| Description of the task |
What is the number of lines below that contain the word "name"? Give only that number.
━━━ Listed records ━━━
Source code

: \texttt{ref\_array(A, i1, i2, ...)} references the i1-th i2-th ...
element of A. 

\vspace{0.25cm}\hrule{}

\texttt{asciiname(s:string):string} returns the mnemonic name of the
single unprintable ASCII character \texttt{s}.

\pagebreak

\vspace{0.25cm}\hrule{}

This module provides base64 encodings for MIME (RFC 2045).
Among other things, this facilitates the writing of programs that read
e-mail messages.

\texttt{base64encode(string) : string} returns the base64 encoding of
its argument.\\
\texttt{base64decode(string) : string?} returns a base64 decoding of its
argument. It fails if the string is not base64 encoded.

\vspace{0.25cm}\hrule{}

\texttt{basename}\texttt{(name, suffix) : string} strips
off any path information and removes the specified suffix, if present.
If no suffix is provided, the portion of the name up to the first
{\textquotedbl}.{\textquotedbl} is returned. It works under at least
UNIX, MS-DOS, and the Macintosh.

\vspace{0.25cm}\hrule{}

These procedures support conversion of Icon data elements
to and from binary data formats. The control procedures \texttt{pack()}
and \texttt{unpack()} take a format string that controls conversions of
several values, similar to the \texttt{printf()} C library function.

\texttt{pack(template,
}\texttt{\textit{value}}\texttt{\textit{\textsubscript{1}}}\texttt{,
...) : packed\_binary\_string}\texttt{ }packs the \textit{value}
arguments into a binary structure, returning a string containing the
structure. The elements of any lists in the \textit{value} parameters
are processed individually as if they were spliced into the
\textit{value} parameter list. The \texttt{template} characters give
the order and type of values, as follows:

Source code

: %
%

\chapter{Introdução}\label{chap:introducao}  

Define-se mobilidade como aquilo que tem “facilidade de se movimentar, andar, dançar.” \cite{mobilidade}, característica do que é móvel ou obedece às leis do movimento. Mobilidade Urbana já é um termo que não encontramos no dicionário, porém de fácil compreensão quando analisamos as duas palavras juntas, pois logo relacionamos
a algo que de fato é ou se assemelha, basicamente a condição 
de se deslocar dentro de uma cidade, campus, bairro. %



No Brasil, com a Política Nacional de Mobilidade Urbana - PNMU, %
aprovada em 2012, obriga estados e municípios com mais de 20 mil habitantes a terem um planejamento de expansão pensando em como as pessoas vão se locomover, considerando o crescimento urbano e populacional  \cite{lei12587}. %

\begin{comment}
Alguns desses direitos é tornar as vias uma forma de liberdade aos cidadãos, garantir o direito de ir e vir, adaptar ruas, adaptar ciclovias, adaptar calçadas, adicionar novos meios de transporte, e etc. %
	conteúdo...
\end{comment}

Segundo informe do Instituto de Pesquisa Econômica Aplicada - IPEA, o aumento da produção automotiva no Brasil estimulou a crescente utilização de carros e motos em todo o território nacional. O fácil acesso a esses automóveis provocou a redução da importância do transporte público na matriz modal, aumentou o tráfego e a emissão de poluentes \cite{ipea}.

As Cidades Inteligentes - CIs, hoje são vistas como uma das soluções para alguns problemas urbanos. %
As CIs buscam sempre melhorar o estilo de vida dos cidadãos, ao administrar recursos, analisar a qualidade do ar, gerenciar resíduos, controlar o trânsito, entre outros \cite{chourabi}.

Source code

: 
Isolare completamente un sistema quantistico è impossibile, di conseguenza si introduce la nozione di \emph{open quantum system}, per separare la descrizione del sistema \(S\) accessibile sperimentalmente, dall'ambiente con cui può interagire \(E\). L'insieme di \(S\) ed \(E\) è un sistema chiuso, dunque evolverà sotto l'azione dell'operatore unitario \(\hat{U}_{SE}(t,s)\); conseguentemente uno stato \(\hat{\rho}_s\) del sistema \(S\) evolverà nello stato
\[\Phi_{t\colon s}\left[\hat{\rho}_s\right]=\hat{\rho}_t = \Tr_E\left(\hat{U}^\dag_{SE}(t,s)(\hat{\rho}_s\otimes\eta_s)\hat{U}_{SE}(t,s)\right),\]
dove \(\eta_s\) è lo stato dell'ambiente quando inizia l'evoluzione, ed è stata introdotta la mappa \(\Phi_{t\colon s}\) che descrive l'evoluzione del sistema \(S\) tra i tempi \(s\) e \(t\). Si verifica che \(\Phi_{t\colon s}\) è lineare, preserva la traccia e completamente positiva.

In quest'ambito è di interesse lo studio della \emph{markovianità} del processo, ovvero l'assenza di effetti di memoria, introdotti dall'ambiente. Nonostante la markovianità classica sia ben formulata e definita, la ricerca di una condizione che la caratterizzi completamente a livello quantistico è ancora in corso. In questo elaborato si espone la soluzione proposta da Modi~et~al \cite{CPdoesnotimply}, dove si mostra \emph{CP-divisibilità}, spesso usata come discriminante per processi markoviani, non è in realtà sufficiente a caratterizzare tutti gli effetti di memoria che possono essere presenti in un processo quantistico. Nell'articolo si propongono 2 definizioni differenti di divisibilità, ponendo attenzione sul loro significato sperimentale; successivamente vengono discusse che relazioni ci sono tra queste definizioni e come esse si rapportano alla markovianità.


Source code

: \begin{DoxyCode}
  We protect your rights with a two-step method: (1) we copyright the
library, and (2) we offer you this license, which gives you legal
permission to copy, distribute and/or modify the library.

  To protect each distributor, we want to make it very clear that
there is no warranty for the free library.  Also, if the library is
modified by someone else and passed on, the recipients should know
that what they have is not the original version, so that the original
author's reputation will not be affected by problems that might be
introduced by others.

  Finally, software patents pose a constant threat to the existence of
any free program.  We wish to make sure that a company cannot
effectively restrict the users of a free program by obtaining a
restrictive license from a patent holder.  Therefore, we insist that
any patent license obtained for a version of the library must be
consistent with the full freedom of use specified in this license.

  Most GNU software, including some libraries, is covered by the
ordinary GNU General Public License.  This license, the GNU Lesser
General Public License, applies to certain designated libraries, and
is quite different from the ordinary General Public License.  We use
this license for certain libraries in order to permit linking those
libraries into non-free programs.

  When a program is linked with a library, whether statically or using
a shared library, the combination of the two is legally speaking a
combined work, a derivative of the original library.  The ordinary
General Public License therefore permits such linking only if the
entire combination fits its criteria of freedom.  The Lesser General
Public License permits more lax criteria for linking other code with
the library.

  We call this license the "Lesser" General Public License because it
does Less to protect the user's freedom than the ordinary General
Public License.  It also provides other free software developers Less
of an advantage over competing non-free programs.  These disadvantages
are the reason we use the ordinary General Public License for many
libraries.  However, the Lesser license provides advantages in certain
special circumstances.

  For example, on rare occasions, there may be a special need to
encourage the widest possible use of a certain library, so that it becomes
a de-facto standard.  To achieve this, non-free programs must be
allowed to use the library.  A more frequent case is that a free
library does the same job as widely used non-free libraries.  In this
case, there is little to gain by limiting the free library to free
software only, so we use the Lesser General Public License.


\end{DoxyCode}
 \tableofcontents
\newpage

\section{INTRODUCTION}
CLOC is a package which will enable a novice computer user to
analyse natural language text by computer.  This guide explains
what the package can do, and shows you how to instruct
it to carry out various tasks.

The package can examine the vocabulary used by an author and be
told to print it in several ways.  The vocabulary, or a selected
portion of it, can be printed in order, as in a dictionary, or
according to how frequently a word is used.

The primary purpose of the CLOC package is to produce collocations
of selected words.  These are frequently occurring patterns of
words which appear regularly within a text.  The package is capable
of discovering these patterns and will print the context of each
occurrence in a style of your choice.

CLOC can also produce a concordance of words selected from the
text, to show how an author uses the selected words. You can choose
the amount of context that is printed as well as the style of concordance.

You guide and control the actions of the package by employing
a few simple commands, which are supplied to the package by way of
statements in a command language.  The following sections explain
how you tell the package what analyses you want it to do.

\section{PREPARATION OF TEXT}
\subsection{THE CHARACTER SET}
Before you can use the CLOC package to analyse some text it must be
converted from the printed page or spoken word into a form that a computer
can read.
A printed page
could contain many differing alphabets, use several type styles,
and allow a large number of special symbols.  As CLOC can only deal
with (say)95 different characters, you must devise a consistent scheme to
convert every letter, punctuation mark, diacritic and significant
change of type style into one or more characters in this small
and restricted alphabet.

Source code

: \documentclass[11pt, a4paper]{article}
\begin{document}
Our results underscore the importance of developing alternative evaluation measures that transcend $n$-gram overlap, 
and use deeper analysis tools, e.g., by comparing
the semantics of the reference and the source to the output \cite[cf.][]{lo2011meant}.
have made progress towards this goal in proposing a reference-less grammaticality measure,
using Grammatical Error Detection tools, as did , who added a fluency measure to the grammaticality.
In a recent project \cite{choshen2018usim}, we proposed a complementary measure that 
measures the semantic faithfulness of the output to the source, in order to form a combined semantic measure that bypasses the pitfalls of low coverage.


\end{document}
━━━
| Reply |
3